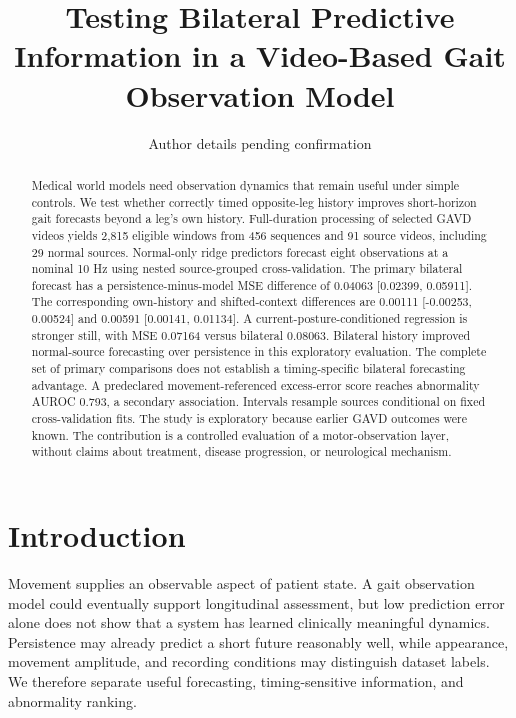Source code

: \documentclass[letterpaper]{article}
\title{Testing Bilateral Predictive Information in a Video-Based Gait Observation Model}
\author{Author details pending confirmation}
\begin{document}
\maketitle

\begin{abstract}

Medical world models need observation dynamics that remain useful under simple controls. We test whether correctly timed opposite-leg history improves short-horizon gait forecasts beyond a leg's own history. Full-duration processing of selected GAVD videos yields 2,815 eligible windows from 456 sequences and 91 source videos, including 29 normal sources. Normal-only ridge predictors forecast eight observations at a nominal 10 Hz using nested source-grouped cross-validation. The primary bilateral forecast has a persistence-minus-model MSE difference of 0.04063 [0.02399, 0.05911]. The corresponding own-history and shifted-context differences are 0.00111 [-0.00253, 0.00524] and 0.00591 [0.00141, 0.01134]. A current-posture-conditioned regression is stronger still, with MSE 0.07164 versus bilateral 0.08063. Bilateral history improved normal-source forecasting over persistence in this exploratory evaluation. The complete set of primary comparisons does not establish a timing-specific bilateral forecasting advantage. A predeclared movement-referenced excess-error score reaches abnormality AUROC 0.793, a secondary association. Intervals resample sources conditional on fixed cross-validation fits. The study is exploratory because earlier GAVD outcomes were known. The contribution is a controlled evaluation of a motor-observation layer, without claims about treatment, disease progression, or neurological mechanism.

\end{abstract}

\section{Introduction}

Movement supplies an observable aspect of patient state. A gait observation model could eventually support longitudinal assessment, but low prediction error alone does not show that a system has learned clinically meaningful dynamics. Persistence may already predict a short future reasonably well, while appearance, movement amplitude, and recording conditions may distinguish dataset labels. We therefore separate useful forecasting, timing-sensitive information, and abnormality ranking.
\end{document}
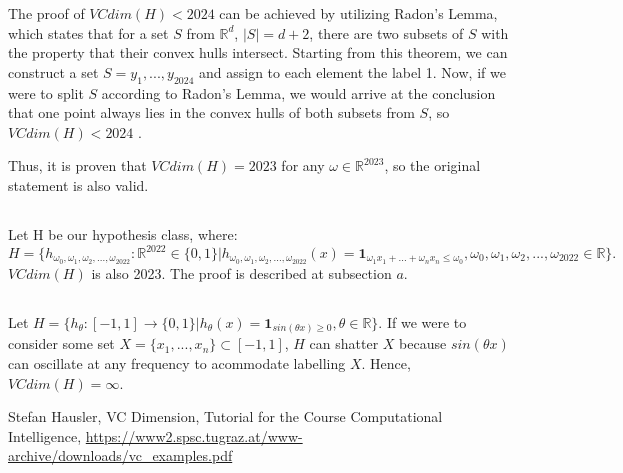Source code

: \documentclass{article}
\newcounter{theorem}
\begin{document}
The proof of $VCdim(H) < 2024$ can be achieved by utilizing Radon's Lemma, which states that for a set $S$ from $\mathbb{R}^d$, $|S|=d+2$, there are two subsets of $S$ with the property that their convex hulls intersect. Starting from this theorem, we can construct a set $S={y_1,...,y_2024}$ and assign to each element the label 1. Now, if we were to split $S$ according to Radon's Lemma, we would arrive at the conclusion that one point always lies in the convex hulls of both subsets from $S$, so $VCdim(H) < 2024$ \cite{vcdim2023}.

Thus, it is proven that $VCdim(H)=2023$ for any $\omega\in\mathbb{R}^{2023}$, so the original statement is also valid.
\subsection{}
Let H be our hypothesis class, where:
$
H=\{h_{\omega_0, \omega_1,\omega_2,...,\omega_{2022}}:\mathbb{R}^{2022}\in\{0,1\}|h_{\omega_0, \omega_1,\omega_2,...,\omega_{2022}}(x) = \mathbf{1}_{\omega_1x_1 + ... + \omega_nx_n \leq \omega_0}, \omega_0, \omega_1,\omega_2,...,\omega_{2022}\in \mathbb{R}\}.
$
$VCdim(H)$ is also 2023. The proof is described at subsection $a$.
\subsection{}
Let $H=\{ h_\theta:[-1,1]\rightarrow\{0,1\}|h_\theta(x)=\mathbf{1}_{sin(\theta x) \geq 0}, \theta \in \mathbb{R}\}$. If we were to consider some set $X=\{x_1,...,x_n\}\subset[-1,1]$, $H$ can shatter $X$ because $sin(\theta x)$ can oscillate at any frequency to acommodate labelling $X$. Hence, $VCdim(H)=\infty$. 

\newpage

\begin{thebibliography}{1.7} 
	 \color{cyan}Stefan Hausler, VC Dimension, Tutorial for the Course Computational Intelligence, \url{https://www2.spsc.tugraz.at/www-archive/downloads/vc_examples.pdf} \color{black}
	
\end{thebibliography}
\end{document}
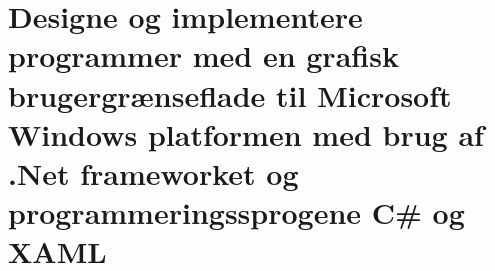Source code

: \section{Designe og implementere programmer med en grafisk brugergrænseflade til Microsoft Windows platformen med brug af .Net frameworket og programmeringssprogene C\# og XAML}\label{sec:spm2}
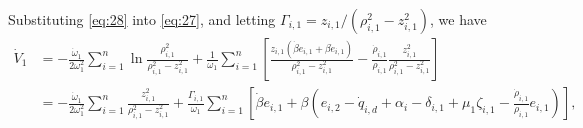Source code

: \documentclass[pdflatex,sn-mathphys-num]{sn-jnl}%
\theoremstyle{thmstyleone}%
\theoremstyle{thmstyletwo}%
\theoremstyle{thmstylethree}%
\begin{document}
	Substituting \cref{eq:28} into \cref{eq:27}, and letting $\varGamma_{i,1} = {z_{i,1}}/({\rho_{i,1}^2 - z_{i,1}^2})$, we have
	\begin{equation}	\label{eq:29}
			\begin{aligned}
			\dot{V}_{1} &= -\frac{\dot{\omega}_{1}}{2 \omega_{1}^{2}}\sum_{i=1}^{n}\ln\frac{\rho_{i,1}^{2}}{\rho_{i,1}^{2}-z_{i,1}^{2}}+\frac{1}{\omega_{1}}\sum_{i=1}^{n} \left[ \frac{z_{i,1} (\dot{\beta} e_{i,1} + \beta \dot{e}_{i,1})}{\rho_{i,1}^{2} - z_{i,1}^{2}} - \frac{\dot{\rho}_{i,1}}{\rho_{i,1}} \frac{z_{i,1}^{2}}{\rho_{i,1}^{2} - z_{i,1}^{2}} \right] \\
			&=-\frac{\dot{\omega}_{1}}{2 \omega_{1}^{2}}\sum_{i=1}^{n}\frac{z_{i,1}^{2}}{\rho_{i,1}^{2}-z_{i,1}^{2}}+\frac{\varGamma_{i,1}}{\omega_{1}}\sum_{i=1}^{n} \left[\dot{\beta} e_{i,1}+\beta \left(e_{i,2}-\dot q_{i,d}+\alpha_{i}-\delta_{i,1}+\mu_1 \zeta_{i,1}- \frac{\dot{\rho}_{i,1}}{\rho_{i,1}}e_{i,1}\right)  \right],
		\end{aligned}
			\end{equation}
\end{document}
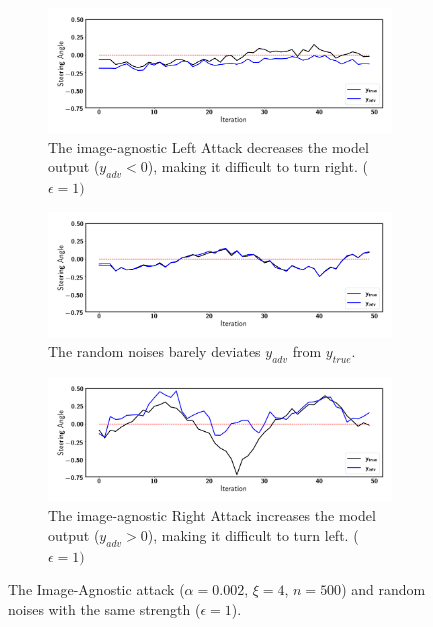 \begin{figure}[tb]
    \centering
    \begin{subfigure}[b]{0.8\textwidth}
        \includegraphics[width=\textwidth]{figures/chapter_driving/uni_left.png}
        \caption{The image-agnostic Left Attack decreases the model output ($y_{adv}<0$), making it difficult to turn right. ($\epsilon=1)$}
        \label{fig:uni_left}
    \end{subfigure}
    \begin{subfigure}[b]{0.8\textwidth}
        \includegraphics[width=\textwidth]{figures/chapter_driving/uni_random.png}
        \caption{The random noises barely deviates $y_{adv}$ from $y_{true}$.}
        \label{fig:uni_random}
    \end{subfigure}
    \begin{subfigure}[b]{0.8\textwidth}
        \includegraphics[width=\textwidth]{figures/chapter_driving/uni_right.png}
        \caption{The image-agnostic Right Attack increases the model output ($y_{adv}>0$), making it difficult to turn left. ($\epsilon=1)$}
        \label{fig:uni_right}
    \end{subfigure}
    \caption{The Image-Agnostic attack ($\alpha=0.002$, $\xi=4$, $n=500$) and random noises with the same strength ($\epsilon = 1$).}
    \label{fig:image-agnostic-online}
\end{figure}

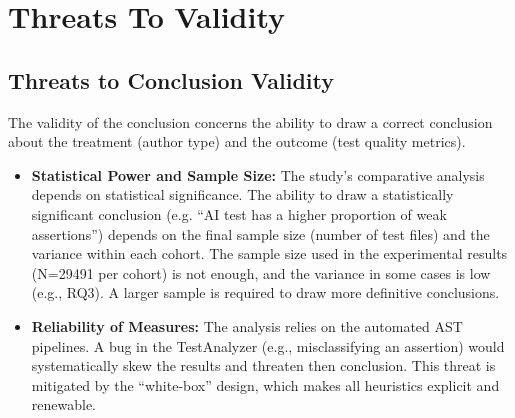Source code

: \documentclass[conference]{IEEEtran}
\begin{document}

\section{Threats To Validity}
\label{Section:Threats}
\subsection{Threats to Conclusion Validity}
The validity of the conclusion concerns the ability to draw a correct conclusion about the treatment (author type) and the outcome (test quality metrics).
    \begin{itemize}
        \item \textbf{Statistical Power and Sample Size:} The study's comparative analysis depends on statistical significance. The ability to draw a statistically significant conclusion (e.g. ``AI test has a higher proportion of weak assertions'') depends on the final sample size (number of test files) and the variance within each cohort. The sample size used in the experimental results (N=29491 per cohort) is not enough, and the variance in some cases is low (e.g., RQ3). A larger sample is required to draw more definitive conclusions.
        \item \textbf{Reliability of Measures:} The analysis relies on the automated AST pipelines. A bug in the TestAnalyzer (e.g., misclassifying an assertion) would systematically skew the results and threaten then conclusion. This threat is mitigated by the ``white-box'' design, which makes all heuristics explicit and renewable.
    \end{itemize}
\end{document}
------------------------------------------------------------------------
Give the listing above again exactly, minus any images.

**ANSWER SECTION**
Source code

: \documentclass[letterpaper]{article}
\title{Testing Bilateral Predictive Information in a Video-Based Gait Observation Model}
\author{Author details pending confirmation}
\begin{document}
\maketitle

\begin{abstract}

Medical world models need observation dynamics that remain useful under simple controls. We test whether correctly timed opposite-leg history improves short-horizon gait forecasts beyond a leg's own history. Full-duration processing of selected GAVD videos yields 2,815 eligible windows from 456 sequences and 91 source videos, including 29 normal sources. Normal-only ridge predictors forecast eight observations at a nominal 10 Hz using nested source-grouped cross-validation. The primary bilateral forecast has a persistence-minus-model MSE difference of 0.04063 [0.02399, 0.05911]. The corresponding own-history and shifted-context differences are 0.00111 [-0.00253, 0.00524] and 0.00591 [0.00141, 0.01134]. A current-posture-conditioned regression is stronger still, with MSE 0.07164 versus bilateral 0.08063. Bilateral history improved normal-source forecasting over persistence in this exploratory evaluation. The complete set of primary comparisons does not establish a timing-specific bilateral forecasting advantage. A predeclared movement-referenced excess-error score reaches abnormality AUROC 0.793, a secondary association. Intervals resample sources conditional on fixed cross-validation fits. The study is exploratory because earlier GAVD outcomes were known. The contribution is a controlled evaluation of a motor-observation layer, without claims about treatment, disease progression, or neurological mechanism.

\end{abstract}

\section{Introduction}

Movement supplies an observable aspect of patient state. A gait observation model could eventually support longitudinal assessment, but low prediction error alone does not show that a system has learned clinically meaningful dynamics. Persistence may already predict a short future reasonably well, while appearance, movement amplitude, and recording conditions may distinguish dataset labels. We therefore separate useful forecasting, timing-sensitive information, and abnormality ranking.
\end{document}
Source code

: \documentclass{article}
\newcounter{theorem}
\begin{document}
The proof of $VCdim(H) < 2024$ can be achieved by utilizing Radon's Lemma, which states that for a set $S$ from $\mathbb{R}^d$, $|S|=d+2$, there are two subsets of $S$ with the property that their convex hulls intersect. Starting from this theorem, we can construct a set $S={y_1,...,y_2024}$ and assign to each element the label 1. Now, if we were to split $S$ according to Radon's Lemma, we would arrive at the conclusion that one point always lies in the convex hulls of both subsets from $S$, so $VCdim(H) < 2024$ \cite{vcdim2023}.

Thus, it is proven that $VCdim(H)=2023$ for any $\omega\in\mathbb{R}^{2023}$, so the original statement is also valid.
\subsection{}
Let H be our hypothesis class, where:
$
H=\{h_{\omega_0, \omega_1,\omega_2,...,\omega_{2022}}:\mathbb{R}^{2022}\in\{0,1\}|h_{\omega_0, \omega_1,\omega_2,...,\omega_{2022}}(x) = \mathbf{1}_{\omega_1x_1 + ... + \omega_nx_n \leq \omega_0}, \omega_0, \omega_1,\omega_2,...,\omega_{2022}\in \mathbb{R}\}.
$
$VCdim(H)$ is also 2023. The proof is described at subsection $a$.
\subsection{}
Let $H=\{ h_\theta:[-1,1]\rightarrow\{0,1\}|h_\theta(x)=\mathbf{1}_{sin(\theta x) \geq 0}, \theta \in \mathbb{R}\}$. If we were to consider some set $X=\{x_1,...,x_n\}\subset[-1,1]$, $H$ can shatter $X$ because $sin(\theta x)$ can oscillate at any frequency to acommodate labelling $X$. Hence, $VCdim(H)=\infty$. 

\newpage

\begin{thebibliography}{1.7} 
	 \color{cyan}Stefan Hausler, VC Dimension, Tutorial for the Course Computational Intelligence, \url{https://www2.spsc.tugraz.at/www-archive/downloads/vc_examples.pdf} \color{black}
	
\end{thebibliography}
\end{document}
Source code

: \section{Designe og implementere programmer med en grafisk brugergrænseflade til Microsoft Windows platformen med brug af .Net frameworket og programmeringssprogene C\# og XAML}\label{sec:spm2}
Source code

: \documentclass[pdflatex,sn-mathphys-num]{sn-jnl}%
\theoremstyle{thmstyleone}%
\theoremstyle{thmstyletwo}%
\theoremstyle{thmstylethree}%
\begin{document}
	Substituting \cref{eq:28} into \cref{eq:27}, and letting $\varGamma_{i,1} = {z_{i,1}}/({\rho_{i,1}^2 - z_{i,1}^2})$, we have
	\begin{equation}	\label{eq:29}
			\begin{aligned}
			\dot{V}_{1} &= -\frac{\dot{\omega}_{1}}{2 \omega_{1}^{2}}\sum_{i=1}^{n}\ln\frac{\rho_{i,1}^{2}}{\rho_{i,1}^{2}-z_{i,1}^{2}}+\frac{1}{\omega_{1}}\sum_{i=1}^{n} \left[ \frac{z_{i,1} (\dot{\beta} e_{i,1} + \beta \dot{e}_{i,1})}{\rho_{i,1}^{2} - z_{i,1}^{2}} - \frac{\dot{\rho}_{i,1}}{\rho_{i,1}} \frac{z_{i,1}^{2}}{\rho_{i,1}^{2} - z_{i,1}^{2}} \right] \\
			&=-\frac{\dot{\omega}_{1}}{2 \omega_{1}^{2}}\sum_{i=1}^{n}\frac{z_{i,1}^{2}}{\rho_{i,1}^{2}-z_{i,1}^{2}}+\frac{\varGamma_{i,1}}{\omega_{1}}\sum_{i=1}^{n} \left[\dot{\beta} e_{i,1}+\beta \left(e_{i,2}-\dot q_{i,d}+\alpha_{i}-\delta_{i,1}+\mu_1 \zeta_{i,1}- \frac{\dot{\rho}_{i,1}}{\rho_{i,1}}e_{i,1}\right)  \right],
		\end{aligned}
			\end{equation}
\end{document}
 \begin{figure}[tb]
    \centering
    \begin{subfigure}[b]{0.8\textwidth}
        \includegraphics[width=\textwidth]{figures/chapter_driving/uni_left.png}
        \caption{The image-agnostic Left Attack decreases the model output ($y_{adv}<0$), making it difficult to turn right. ($\epsilon=1)$}
        \label{fig:uni_left}
    \end{subfigure}
    \begin{subfigure}[b]{0.8\textwidth}
        \includegraphics[width=\textwidth]{figures/chapter_driving/uni_random.png}
        \caption{The random noises barely deviates $y_{adv}$ from $y_{true}$.}
        \label{fig:uni_random}
    \end{subfigure}
    \begin{subfigure}[b]{0.8\textwidth}
        \includegraphics[width=\textwidth]{figures/chapter_driving/uni_right.png}
        \caption{The image-agnostic Right Attack increases the model output ($y_{adv}>0$), making it difficult to turn left. ($\epsilon=1)$}
        \label{fig:uni_right}
    \end{subfigure}
    \caption{The Image-Agnostic attack ($\alpha=0.002$, $\xi=4$, $n=500$) and random noises with the same strength ($\epsilon = 1$).}
    \label{fig:image-agnostic-online}
\end{figure}

Source code

: \documentclass[conference]{IEEEtran}
\begin{document}

\section{Threats To Validity}
\label{Section:Threats}
\subsection{Threats to Conclusion Validity}
The validity of the conclusion concerns the ability to draw a correct conclusion about the treatment (author type) and the outcome (test quality metrics).
    \begin{itemize}
        \item \textbf{Statistical Power and Sample Size:} The study's comparative analysis depends on statistical significance. The ability to draw a statistically significant conclusion (e.g. ``AI test has a higher proportion of weak assertions'') depends on the final sample size (number of test files) and the variance within each cohort. The sample size used in the experimental results (N=29491 per cohort) is not enough, and the variance in some cases is low (e.g., RQ3). A larger sample is required to draw more definitive conclusions.
        \item \textbf{Reliability of Measures:} The analysis relies on the automated AST pipelines. A bug in the TestAnalyzer (e.g., misclassifying an assertion) would systematically skew the results and threaten then conclusion. This threat is mitigated by the ``white-box'' design, which makes all heuristics explicit and renewable.
    \end{itemize}
\end{document}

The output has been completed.